Bitter Designers and Where We Need To Go

The recent Smashing Magazine post “Designers, ‘Hacks’ and Professionalism: Are We Our Own Worst Enemy?” is an interesting one. I urge you to read it. It brings up several different issues but one that struck a chord with me was the whole feeling about the commoditization of design.

With sites like 99designs.com which leverage design contests and with logos coming to istockphoto.com the apparent cheapening of the graphic design profession is unrelenting. On one hand I understand the ‘world going to hell in a handbasket’ sort of view, but the pragmatist in me tries to step back and see how this is not unique and not at all unexpected.

There is the sentiment that any fool with some graphics software and half a brain can hang his shingle out as a “designer”. Whether they will be successful or not is another matter entirely. There is also the view that design work becomes undervalued and commoditized when clients see that they can get an acceptable logo for $50.00 instead of the $1000.00 the top grade designer may want to charge. Do you want to buy your shoes at Payless or head over to Gucci? Well if the buyer can’t tell the difference (which is the designer’s job to describe), then hell yes I’d expect him to head over to Payless. This is not ideal, but completely expected.

It can be a difficult rationalization. Why should graphic design escape the same sort of trend as desktop publishing, journalism, writing or photography for that matter? What makes graphic designers so unique?

We have seen photography flourish as of late and yet there are still great photographers – in fact I’d say many more of them. Is the photography business as lucrative as it once was? I’d think not. Photographers have to work harder, be more creative and up their quality to survive. I find it great that so many more people are interested in photography – if I was a professional photographer I think I’d probably hate it.

And so it is with graphic design. I love the fact that design concepts start to enter the mainstream. It is no longer a black art. Sure, it would be more romantic if it was, but it’s not. Is it hurting things for professional graphic designers? Sure. But again, I value the proliferation of skills over the health of an industry.

Granted I am not a professional graphic designer nor am I a professional photographer. It’s easy for me to hold these views. And since I’m a shit programmer by any measure, I could just as easily say the same thing for programmers as well (and writers and desktop publishers). Progress and technology lower the bar. That enables more people to participate. I think that’s a good thing, but that dilutes the market for those who’ve been in the pool the longest. I feel bad for them. Sincerely I do.
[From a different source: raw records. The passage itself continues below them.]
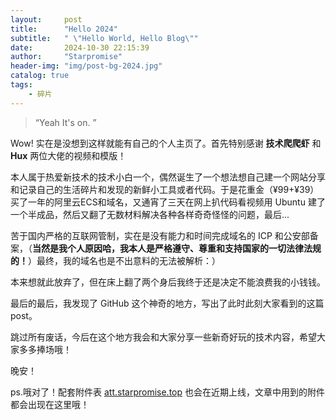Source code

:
 ```yaml
---
layout:     post
title:      "Hello 2024"
subtitle:   " \"Hello World, Hello Blog\""
date:       2024-10-30 22:15:39
author:     "Starpromise"
header-img: "img/post-bg-2024.jpg"
catalog: true
tags:
    - 碎片
---
```


> “Yeah It's on. ”


Wow! 实在是没想到这样就能有自己的个人主页了。首先特别感谢 **技术爬爬虾** 和 **Hux** 两位大佬的视频和模版！

本人属于热爱新技术的技术小白一个，偶然诞生了一个想法想自己建一个网站分享和记录自己的生活碎片和发现的新鲜小工具或者代码。于是花重金（¥99+¥39）买了一年的阿里云ECS和域名，又通宵了三天在网上扒代码看视频用 Ubuntu 建了一个半成品，然后又翻了无数材料解决各种各样奇奇怪怪的问题，最后...

苦于国内严格的互联网管制，实在是没有能力和时间完成域名的 ICP 和公安部备案，（**当然是我个人原因哈，我本人是严格遵守、尊重和支持国家的一切法律法规的！**）最终，我的域名也是不出意料的无法被解析：）

本来想就此放弃了，但在床上翻了两个身后我终于还是决定不能浪费我的小钱钱。

最后的最后，我发现了 GitHub 这个神奇的地方，写出了此时此刻大家看到的这篇 post。

跳过所有废话，今后在这个地方我会和大家分享一些新奇好玩的技术内容，希望大家多多捧场哦！

晚安！

ps.哦对了！配套附件表 [att.starpromise.top](url) 也会在近期上线，文章中用到的附件都会出现在这里哦！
I am lucky in a way that in my own profession (structural engineering) there is greater liability. When I design a structure I am legally responsible for that design and its performance over the life of the building. This affords us signficantly more protection against the democratization of structural engineering (ha – now there’s a far-fetched idea). This sort of liability is rarely there for software designers, and probably even more rare for graphic designers. I don’t see that changing.

So where is the positive in all of this for our little FOSS corner over here? We already have a community built around voluntary contribution and knowledge sharing. We can take this time to weep about passing industries and shrinking job markets, or we can take a bunch of people who are already part of the Libre Software community and who are passionate and eager about design and teach ourselves great things so we can create even better things.
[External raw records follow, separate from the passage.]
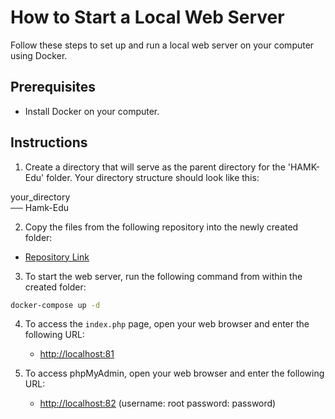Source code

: # How to Start a Local Web Server

Follow these steps to set up and run a local web server on your computer using Docker.

## Prerequisites
- Install Docker on your computer.

## Instructions

1. Create a directory that will serve as the parent directory for the 'HAMK-Edu' folder. Your directory structure should look like this:

your_directory  
── Hamk-Edu

2. Copy the files from the following repository into the newly created folder:
- [Repository Link](https://github.com/gibanator/files-for-local-server)

3. To start the web server, run the following command from within the created folder:

```bash
docker-compose up -d
```

4. To access the `index.php` page, open your web browser and enter the following URL:
   - [http://localhost:81](http://localhost:81)

5. To access phpMyAdmin, open your web browser and enter the following URL:
   - [http://localhost:82](http://localhost:82)	
   	(username: root
	 password: password)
I think the first step is to admit we have a lot to learn. And perhaps we should just take that statement as fact since we may be the worst people to judge our own skill levels (as John Cleese put so well). Many would also say quite rightly that as far as design goes, Libre-land has nowhere to go but up. So let’s start climbing.

Some things to chew on in no specific order:

We need to learn to provide quality criticism, how to accept it and how to use it. No more ‘put up or shut up’ nonsense. Listen to criticism, evaluate it, discuss it, elevate it.

We need to stop thinking we know everything about design when we clearly don’t. We are smart. We can learn these things.

We need to encourage designers**, but hammer on basic design concepts. Audience, goals, colour, flow, etc.

We need to treat design seriously right from the start of our projects and stop treating it as a suit of clothes.

We need to look at the ‘why’ of good design going on outside of FOSS land. Why is something good? What is the concept at work? Not copying, not being unique for the sake of uniqueness. Let’s try to understand the ‘why’ of good design and apply that.

** I am conflicted about design contests. I understand the problems with them – if you don’t, I highly recommend reading this post. But I still think there needs to be a viable way for those eager to build their design skills to work on meaningful things. If you have ideas in this regard, let’s hear them and get a proper discussion going.

2 thoughts on “Bitter Designers and Where We Need To Go

  1. When I read articles like this one (and there have been many over the past few years) I do tend to agree with them on most accounts. But we in the FOSS world need to stop treating design like we do programming. A dev will start coding a project, put it up on Git, and sit back and wait for the masses to contribute. Projects need to be proactive from the beginning by going out and seeking quality designers. Also, I want devs to stop looking at themselves as coders, and more as project managers.